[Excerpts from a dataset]
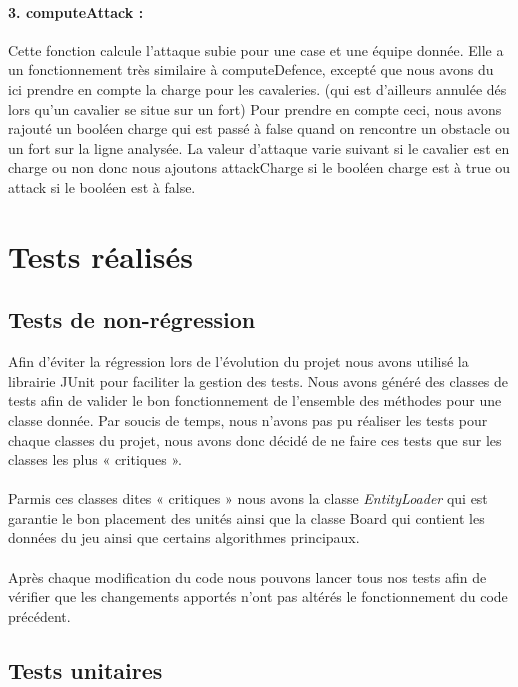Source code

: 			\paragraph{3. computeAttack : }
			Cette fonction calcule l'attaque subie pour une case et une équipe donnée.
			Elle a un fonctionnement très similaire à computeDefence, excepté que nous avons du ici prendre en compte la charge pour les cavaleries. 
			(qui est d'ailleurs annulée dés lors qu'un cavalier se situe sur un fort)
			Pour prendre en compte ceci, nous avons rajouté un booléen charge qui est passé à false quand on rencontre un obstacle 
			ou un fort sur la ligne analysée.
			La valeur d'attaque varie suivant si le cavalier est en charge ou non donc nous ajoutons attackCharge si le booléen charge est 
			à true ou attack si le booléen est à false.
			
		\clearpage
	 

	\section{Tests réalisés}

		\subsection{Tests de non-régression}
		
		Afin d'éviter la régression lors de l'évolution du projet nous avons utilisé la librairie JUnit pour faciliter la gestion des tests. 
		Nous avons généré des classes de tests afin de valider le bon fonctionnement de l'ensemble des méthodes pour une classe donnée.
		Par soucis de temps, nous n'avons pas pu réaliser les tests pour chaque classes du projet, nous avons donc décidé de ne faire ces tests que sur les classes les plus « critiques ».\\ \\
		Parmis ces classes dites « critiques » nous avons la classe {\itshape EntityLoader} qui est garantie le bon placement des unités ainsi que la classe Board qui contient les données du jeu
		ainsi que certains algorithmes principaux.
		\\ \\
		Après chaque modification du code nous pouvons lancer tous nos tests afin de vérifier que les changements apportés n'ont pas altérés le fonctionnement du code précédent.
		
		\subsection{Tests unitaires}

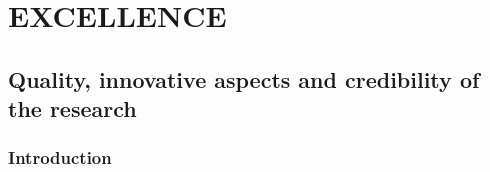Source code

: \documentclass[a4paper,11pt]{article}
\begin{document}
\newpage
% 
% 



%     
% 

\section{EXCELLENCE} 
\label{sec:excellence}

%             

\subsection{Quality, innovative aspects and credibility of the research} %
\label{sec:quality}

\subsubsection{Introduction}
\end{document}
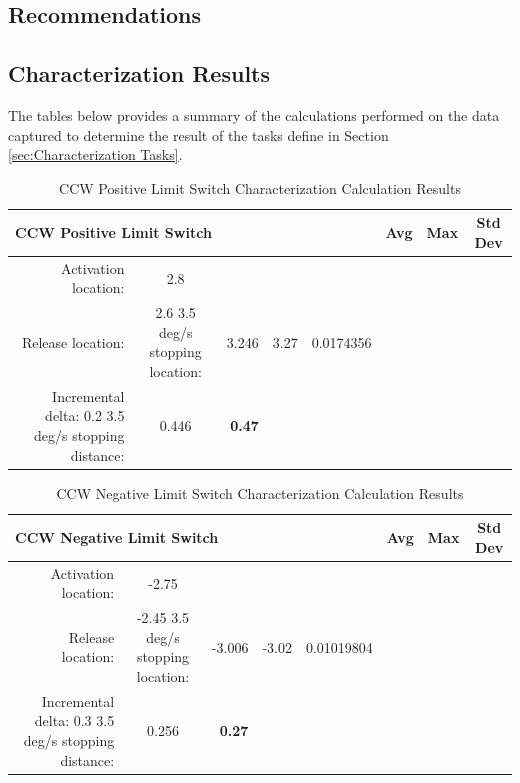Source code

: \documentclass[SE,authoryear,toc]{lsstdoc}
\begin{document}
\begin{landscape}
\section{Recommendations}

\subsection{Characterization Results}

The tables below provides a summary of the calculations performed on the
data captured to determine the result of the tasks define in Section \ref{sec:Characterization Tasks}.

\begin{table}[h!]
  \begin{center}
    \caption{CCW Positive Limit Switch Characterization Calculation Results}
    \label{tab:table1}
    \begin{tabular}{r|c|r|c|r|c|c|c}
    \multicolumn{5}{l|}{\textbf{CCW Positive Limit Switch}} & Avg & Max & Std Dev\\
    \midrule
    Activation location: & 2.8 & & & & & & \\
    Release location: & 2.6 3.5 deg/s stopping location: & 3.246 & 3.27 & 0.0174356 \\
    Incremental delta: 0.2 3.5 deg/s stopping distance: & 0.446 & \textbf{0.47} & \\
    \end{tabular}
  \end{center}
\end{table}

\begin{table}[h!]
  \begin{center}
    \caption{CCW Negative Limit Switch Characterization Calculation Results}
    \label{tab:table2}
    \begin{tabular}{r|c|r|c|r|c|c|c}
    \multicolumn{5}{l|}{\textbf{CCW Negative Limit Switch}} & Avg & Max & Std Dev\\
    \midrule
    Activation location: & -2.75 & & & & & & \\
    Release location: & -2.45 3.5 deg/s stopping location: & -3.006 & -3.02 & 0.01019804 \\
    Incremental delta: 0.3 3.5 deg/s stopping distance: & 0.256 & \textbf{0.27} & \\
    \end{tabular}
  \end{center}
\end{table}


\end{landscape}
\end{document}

**Assignment**
A verbatim copy of the records is needed, with all images omitted.

**Your solution**
Source code

: 			\paragraph{3. computeAttack : }
			Cette fonction calcule l'attaque subie pour une case et une équipe donnée.
			Elle a un fonctionnement très similaire à computeDefence, excepté que nous avons du ici prendre en compte la charge pour les cavaleries. 
			(qui est d'ailleurs annulée dés lors qu'un cavalier se situe sur un fort)
			Pour prendre en compte ceci, nous avons rajouté un booléen charge qui est passé à false quand on rencontre un obstacle 
			ou un fort sur la ligne analysée.
			La valeur d'attaque varie suivant si le cavalier est en charge ou non donc nous ajoutons attackCharge si le booléen charge est 
			à true ou attack si le booléen est à false.
			
		\clearpage
	 

	\section{Tests réalisés}

		\subsection{Tests de non-régression}
		
		Afin d'éviter la régression lors de l'évolution du projet nous avons utilisé la librairie JUnit pour faciliter la gestion des tests. 
		Nous avons généré des classes de tests afin de valider le bon fonctionnement de l'ensemble des méthodes pour une classe donnée.
		Par soucis de temps, nous n'avons pas pu réaliser les tests pour chaque classes du projet, nous avons donc décidé de ne faire ces tests que sur les classes les plus « critiques ».\\ \\
		Parmis ces classes dites « critiques » nous avons la classe {\itshape EntityLoader} qui est garantie le bon placement des unités ainsi que la classe Board qui contient les données du jeu
		ainsi que certains algorithmes principaux.
		\\ \\
		Après chaque modification du code nous pouvons lancer tous nos tests afin de vérifier que les changements apportés n'ont pas altérés le fonctionnement du code précédent.
		
		\subsection{Tests unitaires}

Source code

: \documentclass[a4paper,11pt]{article}
\begin{document}
\newpage
% 
% 



%     
% 

\section{EXCELLENCE} 
\label{sec:excellence}

%             

\subsection{Quality, innovative aspects and credibility of the research} %
\label{sec:quality}

\subsubsection{Introduction}
\end{document}
Source code

: \documentclass[SE,authoryear,toc]{lsstdoc}
\begin{document}
\begin{landscape}
\section{Recommendations}

\subsection{Characterization Results}

The tables below provides a summary of the calculations performed on the
data captured to determine the result of the tasks define in Section \ref{sec:Characterization Tasks}.

\begin{table}[h!]
  \begin{center}
    \caption{CCW Positive Limit Switch Characterization Calculation Results}
    \label{tab:table1}
    \begin{tabular}{r|c|r|c|r|c|c|c}
    \multicolumn{5}{l|}{\textbf{CCW Positive Limit Switch}} & Avg & Max & Std Dev\\
    \midrule
    Activation location: & 2.8 & & & & & & \\
    Release location: & 2.6 3.5 deg/s stopping location: & 3.246 & 3.27 & 0.0174356 \\
    Incremental delta: 0.2 3.5 deg/s stopping distance: & 0.446 & \textbf{0.47} & \\
    \end{tabular}
  \end{center}
\end{table}

\begin{table}[h!]
  \begin{center}
    \caption{CCW Negative Limit Switch Characterization Calculation Results}
    \label{tab:table2}
    \begin{tabular}{r|c|r|c|r|c|c|c}
    \multicolumn{5}{l|}{\textbf{CCW Negative Limit Switch}} & Avg & Max & Std Dev\\
    \midrule
    Activation location: & -2.75 & & & & & & \\
    Release location: & -2.45 3.5 deg/s stopping location: & -3.006 & -3.02 & 0.01019804 \\
    Incremental delta: 0.3 3.5 deg/s stopping distance: & 0.256 & \textbf{0.27} & \\
    \end{tabular}
  \end{center}
\end{table}


\end{landscape}
\end{document}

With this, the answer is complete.